Finding an optimal bidding strategy for a wind farm in the electricity market is not straightforward due to the wind variability. This issue is becoming more relevant as renewable plants are more exposed to market signals. Considering the characteristics of the European markets, operators must submit the energy bidding between 12 and 36 h ahead the actual delivery time. This bidding can be adjusted later in any session of the intraday markets, but sometimes this is not enough to reduce significantly the deviation risk. This paper presents a practical application of a method to analytically calculate the optimal bidding of a wind power plant, based on the maximisation of the income function. The results show that, given the characteristics of the deviation markets in Spain, the optimal bidding strategy depends essentially on the deviation of the system.

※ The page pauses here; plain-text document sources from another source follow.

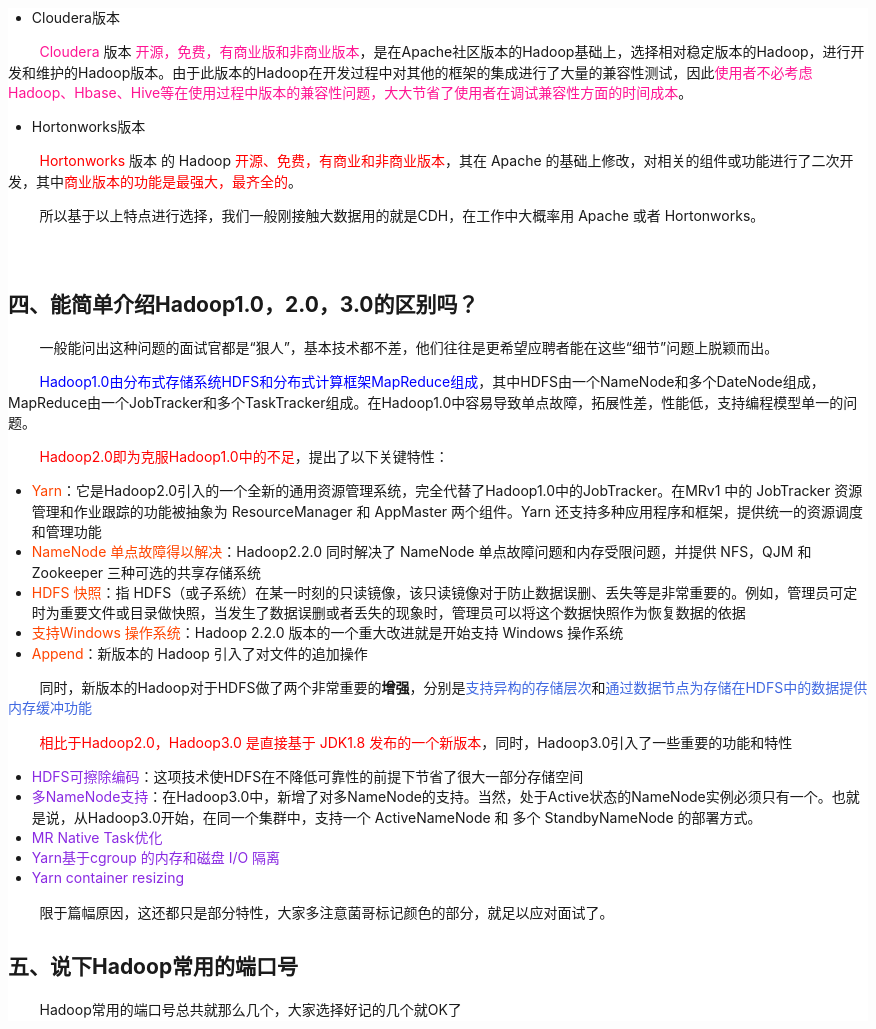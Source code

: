  - Cloudera版本

&nbsp;&nbsp;&nbsp;&nbsp;&nbsp;&nbsp;&nbsp;&nbsp;<font color='	DeepPink'>Cloudera</font> 版本<font color='DeepPink'> 开源，免费，有商业版和非商业版本</font>，是在Apache社区版本的Hadoop基础上，选择相对稳定版本的Hadoop，进行开发和维护的Hadoop版本。由于此版本的Hadoop在开发过程中对其他的框架的集成进行了大量的兼容性测试，因此<font color='DeepPink'>使用者不必考虑Hadoop、Hbase、Hive等在使用过程中版本的兼容性问题，大大节省了使用者在调试兼容性方面的时间成本</font>。

 - Hortonworks版本

&nbsp;&nbsp;&nbsp;&nbsp;&nbsp;&nbsp;&nbsp;&nbsp;<font color='red'>Hortonworks</font> 版本 的 Hadoop <font color='red'>开源、免费，有商业和非商业版本</font>，其在 Apache 的基础上修改，对相关的组件或功能进行了二次开发，其中<font color='red'>商业版本的功能是最强大，最齐全的</font>。

&nbsp;&nbsp;&nbsp;&nbsp;&nbsp;&nbsp;&nbsp;&nbsp;所以基于以上特点进行选择，我们一般刚接触大数据用的就是CDH，在工作中大概率用 Apache 或者 Hortonworks。

&nbsp;&nbsp;&nbsp;&nbsp;&nbsp;&nbsp;&nbsp;&nbsp;
## 四、能简单介绍Hadoop1.0，2.0，3.0的区别吗？

&nbsp;&nbsp;&nbsp;&nbsp;&nbsp;&nbsp;&nbsp;&nbsp;一般能问出这种问题的面试官都是“狠人”，基本技术都不差，他们往往是更希望应聘者能在这些“细节”问题上脱颖而出。

&nbsp;&nbsp;&nbsp;&nbsp;&nbsp;&nbsp;&nbsp;&nbsp;<font color='blue'>Hadoop1.0由分布式存储系统HDFS和分布式计算框架MapReduce组成</font>，其中HDFS由一个NameNode和多个DateNode组成，MapReduce由一个JobTracker和多个TaskTracker组成。在Hadoop1.0中容易导致单点故障，拓展性差，性能低，支持编程模型单一的问题。


&nbsp;&nbsp;&nbsp;&nbsp;&nbsp;&nbsp;&nbsp;&nbsp;<font color='red'>Hadoop2.0即为克服Hadoop1.0中的不足</font>，提出了以下关键特性：

 - <font color='		OrangeRed'>Yarn</font>：它是Hadoop2.0引入的一个全新的通用资源管理系统，完全代替了Hadoop1.0中的JobTracker。在MRv1 中的 JobTracker 资源管理和作业跟踪的功能被抽象为 ResourceManager 和 AppMaster 两个组件。Yarn 还支持多种应用程序和框架，提供统一的资源调度和管理功能
 - <font color='	OrangeRed'>NameNode 单点故障得以解决</font>：Hadoop2.2.0 同时解决了 NameNode 单点故障问题和内存受限问题，并提供 NFS，QJM 和 Zookeeper 三种可选的共享存储系统
 - <font color='	OrangeRed'>HDFS 快照</font>：指 HDFS（或子系统）在某一时刻的只读镜像，该只读镜像对于防止数据误删、丢失等是非常重要的。例如，管理员可定时为重要文件或目录做快照，当发生了数据误删或者丢失的现象时，管理员可以将这个数据快照作为恢复数据的依据
 - <font color='	OrangeRed'>支持Windows 操作系统</font>：Hadoop 2.2.0 版本的一个重大改进就是开始支持 Windows 操作系统
 - <font color='	OrangeRed'>Append</font>：新版本的 Hadoop 引入了对文件的追加操作

&nbsp;&nbsp;&nbsp;&nbsp;&nbsp;&nbsp;&nbsp;&nbsp;同时，新版本的Hadoop对于HDFS做了两个非常重要的**增强**，分别是<font color='RoyalBlue'>支持异构的存储层次</font>和<font color='RoyalBlue'>通过数据节点为存储在HDFS中的数据提供内存缓冲功能</font>

&nbsp;&nbsp;&nbsp;&nbsp;&nbsp;&nbsp;&nbsp;&nbsp;<font color='red'>相比于Hadoop2.0，Hadoop3.0 是直接基于 JDK1.8 发布的一个新版本</font>，同时，Hadoop3.0引入了一些重要的功能和特性

 - <font color='	BlueViolet'>HDFS可擦除编码</font>：这项技术使HDFS在不降低可靠性的前提下节省了很大一部分存储空间
 - <font color='BlueViolet'>多NameNode支持</font>：在Hadoop3.0中，新增了对多NameNode的支持。当然，处于Active状态的NameNode实例必须只有一个。也就是说，从Hadoop3.0开始，在同一个集群中，支持一个 ActiveNameNode 和 多个 StandbyNameNode 的部署方式。
 - <font color='BlueViolet'>MR Native Task优化</font>
 - <font color='BlueViolet'>Yarn基于cgroup 的内存和磁盘 I/O 隔离</font>
 - <font color='BlueViolet'>Yarn container resizing</font>

&nbsp;&nbsp;&nbsp;&nbsp;&nbsp;&nbsp;&nbsp;&nbsp;限于篇幅原因，这还都只是部分特性，大家多注意菌哥标记颜色的部分，就足以应对面试了。
&nbsp;&nbsp;&nbsp;&nbsp;&nbsp;&nbsp;&nbsp;&nbsp;

## 五、说下Hadoop常用的端口号
&nbsp;&nbsp;&nbsp;&nbsp;&nbsp;&nbsp;&nbsp;&nbsp;Hadoop常用的端口号总共就那么几个，大家选择好记的几个就OK了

The proposed technique has been tested and validated in a real application by considering actual data for energy production and forecasts for an operating wind farm in Spain, as well as real market deviations and prices provided by the Spanish system and market operators; analysing the advantages of the proposed optimal bidding strategy over the most plausible option, based on bidding the forecasted energy.

Suggested Citation

  • Endemaño-Ventura, Lázaro & Serrano González, Javier & Roldán Fernández, Juan Manuel & Burgos Payán, Manuel & Riquelme Santos, Jesús Manuel, 2021. "Optimal energy bidding for renewable plants: A practical application to an actual wind farm in Spain," Renewable Energy, Elsevier, vol. 175(C), pages 1111-1126.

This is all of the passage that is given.